Como Sebastião é um menino com cabelo comprido, ele e a mãe já ouviram diversas vezes na rua que ele “parecia uma menina”. E Mari conversa sempre com ele sobre isso, perguntando se ele não prefere cortar o cabelo. Mas ele gosta de ter o cabelo grande e diz não se importar com o que as pessoas dizem. Quando as pessoas o tratam como menina, ele responde dizendo “ eu sou o Sebastião”. De certa forma, ele já entendeu que as pessoas se incomodam, mas ele só está querendo ser uma criança. 

O seu cabelo não faz mal a ninguém e não define a sua sexualidade nem seu gênero. Além disso, vários homens usam cabelo comprido e isso é apenas uma característica humana, assim como altura, peso ou tamanho do pé, por exemplo. Por que as pessoas ainda se incomodam tanto com isso?

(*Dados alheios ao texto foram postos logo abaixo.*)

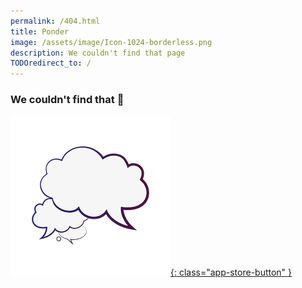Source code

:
 ```yaml
---
permalink: /404.html
title: Ponder
image: /assets/image/Icon-1024-borderless.png
description: We couldn't find that page
TODOredirect_to: /
---
```


### We couldn't find that 🤖


[![Home](/assets/image/Icon-transparent-256.png){: class="app-store-button" }](/)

Mari com os seus dois filhos: Sebastião e Vicente

Acolhendo a liberdade de ser criança…

Depois de muita insistência e tentativas de fazê-lo desistir, Mari e o pai de Sebah viram que não fazia sentido, nessa ocasião, não atender um pedido tão sincero e inocente de uma criança que está querendo apenas se divertir como todas as outras crianças. Eles partiram do pressuposto que uma fantasia não tem a ver sobre ser coisa de menino ou coisa de menina, trata-se de coisa de criança.

A mãe resolveu alertar o filho de que, assim como falavam do seu cabelo comprido, era possível que as pessoas fizessem comentários sobre a sua fantasia. Além disso, ela também foi até a escola conversar e preparar as professoras, sabendo que, até mesmo na escola, infelizmente, haveria um grande desconforto.

E como foi a experiência?

Voltando para casa, Sebastião contou para a sua mãe que os coleguinhas não só  não brincaram com ele, por que achavam errado ele estar com aquela fantasia “de menina”, como também cuspiram nele.

A culpa é dos pais que deixaram ele ir vestido assim?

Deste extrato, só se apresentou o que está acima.